**WORK TASK**
The answer should match the entries below word for word, minus their pictures.

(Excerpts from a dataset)
============================================================
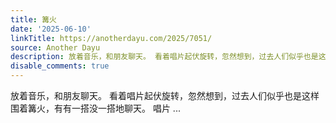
```yaml
---
title: 篝火
date: '2025-06-10'
linkTitle: https://anotherdayu.com/2025/7051/
source: Another Dayu
description: 放着音乐，和朋友聊天。 看着唱片起伏旋转，忽然想到，过去人们似乎也是这样围着篝火，有有一搭没一搭地聊天。 唱片 ...
disable_comments: true
---
```

放着音乐，和朋友聊天。 看着唱片起伏旋转，忽然想到，过去人们似乎也是这样围着篝火，有有一搭没一搭地聊天。 唱片 ...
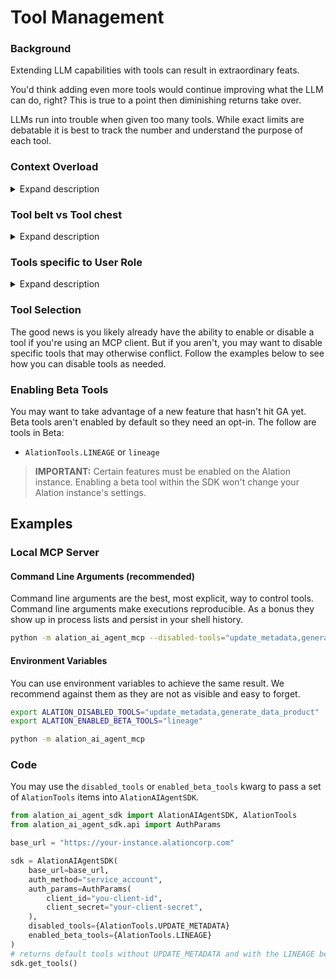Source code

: # Tool Management

### Background

Extending LLM capabilities with tools can result in extraordinary feats.

You'd think adding even more tools would continue improving what the LLM can do, right? This is true to a point then diminishing returns take over.

LLMs run into trouble when given too many tools. While exact limits are debatable it is best to track the number and understand the purpose of each tool.

### Context Overload
<details>
<summary>Expand description</summary>
<br>
Lengthy tool descriptions are common place for a few reasons. For instance, descriptions must describe what a tool is capable of.  And the best descriptions contain usage examples. Each tool takes a chunk out of the context window.  At larger sizes LLMs may hallucinate impacting accuracy. Frontier models suffer less from this than earlier but it's still a good idea to only load what you need.
</details>

### Tool belt vs Tool chest
<details>
<summary>Expand description</summary>
<br>
<p>
Using fewer tools makes it's easier to identify and communicate the one you need. Imagine a friend helping you with a small home improvement project where they wear a tool belt. Let's assume they have a hammer, two screwdrivers (Flat Head, Phillips), and a tape measure. It should be pretty straightforward for you to ask for a particular tool. While there may be some ambiguity with the screwdrivers, there are only two to choose from.</p>

<p>Now imagine your friend is in charge of an entire tool chest. Getting the right tool can be painful if the language used to request them isn't precise. Say you asked for a screwdriver and now instead of two to choose from there are twelve. One in twelve aren't great odds.</p>

<p>LLMs suffer the same issue when there are many tools that overlap in purpose. It's possible to use them but they need detailed instructions. Ambiguous cases may result in the LLM picking the wrong tool. Nobody enjoys writing verbose instructions on a routine basis. That affects the ergonomics of chatbot usage and even agent development.</p>
</details>

### Tools specific to User Role
<details>
<summary>Expand description</summary>
<br>
<p>
Some tools use APIs that require a specific user role like Server Admin or Catalog Admin to function.</p>

<p>Enforcing these permissions is important to maintaining the integrity of the catalog. At the same time, users may see these tools as enabled or available despite not being able to use them. This can lead to mismatched expectations despite there being no risk.</p>

<p>Ideally the only tools listed are the ones users can actually use.</p>
</details>

### Tool Selection

The good news is you likely already have the ability to enable or disable a tool if you're using an MCP client. But if you aren't, you may want to disable specific tools that may otherwise conflict. Follow the examples below to see how you can disable tools as needed.

### Enabling Beta Tools

You may want to take advantage of a new feature that hasn't hit GA yet. Beta tools aren't enabled by default so they need an opt-in. The follow are tools in Beta:
- `AlationTools.LINEAGE` or `lineage`

> **IMPORTANT:** Certain features must be enabled on the Alation instance. Enabling a beta tool within the SDK won't change your Alation instance's settings.

## Examples

### Local MCP Server

#### Command Line Arguments (recommended)

Command line arguments are the best, most explicit, way to control tools. Command line arguments make executions reproducible. As a bonus they show up in process lists and persist in your shell history.

```bash
python -m alation_ai_agent_mcp --disabled-tools="update_metadata,generate_data_product" --enabled-beta-tools="lineage"
```

#### Environment Variables

You can use environment variables to achieve the same result. We recommend against them as they are not as visible and easy to forget.

```bash
export ALATION_DISABLED_TOOLS="update_metadata,generate_data_product"
export ALATION_ENABLED_BETA_TOOLS="lineage"

python -m alation_ai_agent_mcp
```


### Code

You may use the `disabled_tools` or `enabled_beta_tools` kwarg to pass a set of `AlationTools` items into `AlationAIAgentSDK`.

```python
from alation_ai_agent_sdk import AlationAIAgentSDK, AlationTools
from alation_ai_agent_sdk.api import AuthParams

base_url = "https://your-instance.alationcorp.com"

sdk = AlationAIAgentSDK(
    base_url=base_url,
    auth_method="service_account",
    auth_params=AuthParams(
        client_id="you-client-id",
        client_secret="your-client-secret",
    ),
    disabled_tools={AlationTools.UPDATE_METADATA}
    enabled_beta_tools={AlationTools.LINEAGE}
)
# returns default tools without UPDATE_METADATA and with the LINEAGE beta tool
sdk.get_tools()
```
============================================================
**ANSWER SECTION**
```yaml
---
title: 篝火
date: '2025-06-10'
linkTitle: https://anotherdayu.com/2025/7051/
source: Another Dayu
description: 放着音乐，和朋友聊天。 看着唱片起伏旋转，忽然想到，过去人们似乎也是这样围着篝火，有有一搭没一搭地聊天。 唱片 ...
disable_comments: true
---
```

放着音乐，和朋友聊天。 看着唱片起伏旋转，忽然想到，过去人们似乎也是这样围着篝火，有有一搭没一搭地聊天。 唱片 ...
Source code

: # Tool Management

### Background

Extending LLM capabilities with tools can result in extraordinary feats.

You'd think adding even more tools would continue improving what the LLM can do, right? This is true to a point then diminishing returns take over.

LLMs run into trouble when given too many tools. While exact limits are debatable it is best to track the number and understand the purpose of each tool.

### Context Overload
<details>
<summary>Expand description</summary>
<br>
Lengthy tool descriptions are common place for a few reasons. For instance, descriptions must describe what a tool is capable of.  And the best descriptions contain usage examples. Each tool takes a chunk out of the context window.  At larger sizes LLMs may hallucinate impacting accuracy. Frontier models suffer less from this than earlier but it's still a good idea to only load what you need.
</details>

### Tool belt vs Tool chest
<details>
<summary>Expand description</summary>
<br>
<p>
Using fewer tools makes it's easier to identify and communicate the one you need. Imagine a friend helping you with a small home improvement project where they wear a tool belt. Let's assume they have a hammer, two screwdrivers (Flat Head, Phillips), and a tape measure. It should be pretty straightforward for you to ask for a particular tool. While there may be some ambiguity with the screwdrivers, there are only two to choose from.</p>

<p>Now imagine your friend is in charge of an entire tool chest. Getting the right tool can be painful if the language used to request them isn't precise. Say you asked for a screwdriver and now instead of two to choose from there are twelve. One in twelve aren't great odds.</p>

<p>LLMs suffer the same issue when there are many tools that overlap in purpose. It's possible to use them but they need detailed instructions. Ambiguous cases may result in the LLM picking the wrong tool. Nobody enjoys writing verbose instructions on a routine basis. That affects the ergonomics of chatbot usage and even agent development.</p>
</details>

### Tools specific to User Role
<details>
<summary>Expand description</summary>
<br>
<p>
Some tools use APIs that require a specific user role like Server Admin or Catalog Admin to function.</p>

<p>Enforcing these permissions is important to maintaining the integrity of the catalog. At the same time, users may see these tools as enabled or available despite not being able to use them. This can lead to mismatched expectations despite there being no risk.</p>

<p>Ideally the only tools listed are the ones users can actually use.</p>
</details>

### Tool Selection

The good news is you likely already have the ability to enable or disable a tool if you're using an MCP client. But if you aren't, you may want to disable specific tools that may otherwise conflict. Follow the examples below to see how you can disable tools as needed.

### Enabling Beta Tools

You may want to take advantage of a new feature that hasn't hit GA yet. Beta tools aren't enabled by default so they need an opt-in. The follow are tools in Beta:
- `AlationTools.LINEAGE` or `lineage`

> **IMPORTANT:** Certain features must be enabled on the Alation instance. Enabling a beta tool within the SDK won't change your Alation instance's settings.

## Examples

### Local MCP Server

#### Command Line Arguments (recommended)

Command line arguments are the best, most explicit, way to control tools. Command line arguments make executions reproducible. As a bonus they show up in process lists and persist in your shell history.

```bash
python -m alation_ai_agent_mcp --disabled-tools="update_metadata,generate_data_product" --enabled-beta-tools="lineage"
```

#### Environment Variables

You can use environment variables to achieve the same result. We recommend against them as they are not as visible and easy to forget.

```bash
export ALATION_DISABLED_TOOLS="update_metadata,generate_data_product"
export ALATION_ENABLED_BETA_TOOLS="lineage"

python -m alation_ai_agent_mcp
```


### Code

You may use the `disabled_tools` or `enabled_beta_tools` kwarg to pass a set of `AlationTools` items into `AlationAIAgentSDK`.

```python
from alation_ai_agent_sdk import AlationAIAgentSDK, AlationTools
from alation_ai_agent_sdk.api import AuthParams

base_url = "https://your-instance.alationcorp.com"

sdk = AlationAIAgentSDK(
    base_url=base_url,
    auth_method="service_account",
    auth_params=AuthParams(
        client_id="you-client-id",
        client_secret="your-client-secret",
    ),
    disabled_tools={AlationTools.UPDATE_METADATA}
    enabled_beta_tools={AlationTools.LINEAGE}
)
# returns default tools without UPDATE_METADATA and with the LINEAGE beta tool
sdk.get_tools()
```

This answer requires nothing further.